Following a shaky start in the first film, Brad (Will Ferrell – Anchorman: The Legend of Ron Burgundy, Blades of Glory) the stepdad and Dusty (Mark Wahlberg – Transformers: The Last Knight, Ted) the biological father, have sorted out how their unconventional family works.
Brad has been accepted as the stepdad and lives with Sara (Linda Cardellini – Brokeback Mountain, Scooby-Doo) and the children, Dylan (Owen Vaccaro – Mother’s Day) and Megan (Scarlett Estevez – Lucifer). Dusty lives on the same street with his new wife Karen (Alessandra Ambrosio – Casino Royale) and his stepdaughter Adrianna (Didi Costine – Star Crossed, The Prince).
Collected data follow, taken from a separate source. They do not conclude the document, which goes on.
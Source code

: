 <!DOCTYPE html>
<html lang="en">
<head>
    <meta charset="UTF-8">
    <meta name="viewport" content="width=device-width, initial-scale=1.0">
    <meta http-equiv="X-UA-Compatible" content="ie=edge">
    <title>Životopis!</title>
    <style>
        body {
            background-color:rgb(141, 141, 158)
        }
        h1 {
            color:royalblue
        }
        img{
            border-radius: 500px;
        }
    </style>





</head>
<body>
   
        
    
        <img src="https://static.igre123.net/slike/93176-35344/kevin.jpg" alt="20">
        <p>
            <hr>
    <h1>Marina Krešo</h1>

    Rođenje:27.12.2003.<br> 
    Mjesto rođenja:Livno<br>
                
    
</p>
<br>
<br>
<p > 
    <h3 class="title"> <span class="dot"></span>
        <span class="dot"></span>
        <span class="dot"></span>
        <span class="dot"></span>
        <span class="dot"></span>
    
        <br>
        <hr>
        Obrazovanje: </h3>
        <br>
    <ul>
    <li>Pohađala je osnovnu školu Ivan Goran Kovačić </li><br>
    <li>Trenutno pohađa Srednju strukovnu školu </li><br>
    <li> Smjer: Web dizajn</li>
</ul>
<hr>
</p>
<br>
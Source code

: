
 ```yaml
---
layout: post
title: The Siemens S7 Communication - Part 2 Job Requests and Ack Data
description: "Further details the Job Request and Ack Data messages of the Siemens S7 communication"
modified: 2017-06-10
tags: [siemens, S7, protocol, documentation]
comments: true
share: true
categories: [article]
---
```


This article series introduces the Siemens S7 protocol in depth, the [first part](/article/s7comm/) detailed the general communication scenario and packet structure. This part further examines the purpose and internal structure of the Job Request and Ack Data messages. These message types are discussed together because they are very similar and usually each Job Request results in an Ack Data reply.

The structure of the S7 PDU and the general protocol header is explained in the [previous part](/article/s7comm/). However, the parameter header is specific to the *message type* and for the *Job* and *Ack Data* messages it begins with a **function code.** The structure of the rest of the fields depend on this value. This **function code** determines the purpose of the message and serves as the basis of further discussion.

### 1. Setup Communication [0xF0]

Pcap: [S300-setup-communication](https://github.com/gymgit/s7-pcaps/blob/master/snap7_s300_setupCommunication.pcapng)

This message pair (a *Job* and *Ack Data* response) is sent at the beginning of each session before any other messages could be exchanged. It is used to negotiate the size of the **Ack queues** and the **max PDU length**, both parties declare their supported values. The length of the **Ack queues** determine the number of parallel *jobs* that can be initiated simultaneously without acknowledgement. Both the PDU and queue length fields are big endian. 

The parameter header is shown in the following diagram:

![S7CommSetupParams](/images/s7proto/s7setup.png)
All this is turned on its head however with the arrival of Brad and Dusty’s own fathers to celebrate Christmas with the family. Brad has a fantastic, verging on creepy relationship with his father Don (John Lithgow – Interstellar, Cliffhanger), they kiss on the lips and never run out of things to say to each other and Don is extremely good natured.
Dusty on the other hand does not get on with his father Kurt (Mel Gibson – Ransom, Braveheart) at all. A former astronaut, he has very little respect for anyone, least of all his son and does nothing put heap scorn on their co-parenting arrangement. When he books a trip to a remote chalet for Christmas, it will take every ounce of willpower for the family to stay together.
If that all sounds to you like it wouldn’t be very funny then you’d be right. There are a few laughs, but it doesn’t deliver the side splitting humour of the first film. The addition of more fathers makes the whole thing seem a little contrived and quite often it is more uncomfortable and cringeworthy than amusing or enjoyable. The acting is brilliant of course, it’s more the script which lets it down.
It also deals with plenty of issues which a lot of children (and adults) would find both familiar and sensitive and does so in a trivialised and inelegant way. It’s not a bad film, but it is a little disappointing after the great start. The other surprise given that it is being released in March is that it is in fact a Christmas film. Watched nearer to the time perhaps the context might help to make the film flow better.
Not a bad watch, but probably not for sensitive kids or families which mirror the situation too closely.
“Yeah, and it was your idea to cut down the cellphone tower, Brad. And who crushed my car with a snow blower? You did, Brad.”
Daddy’s Home 2 is available to buy now on DVD and Blu-ray.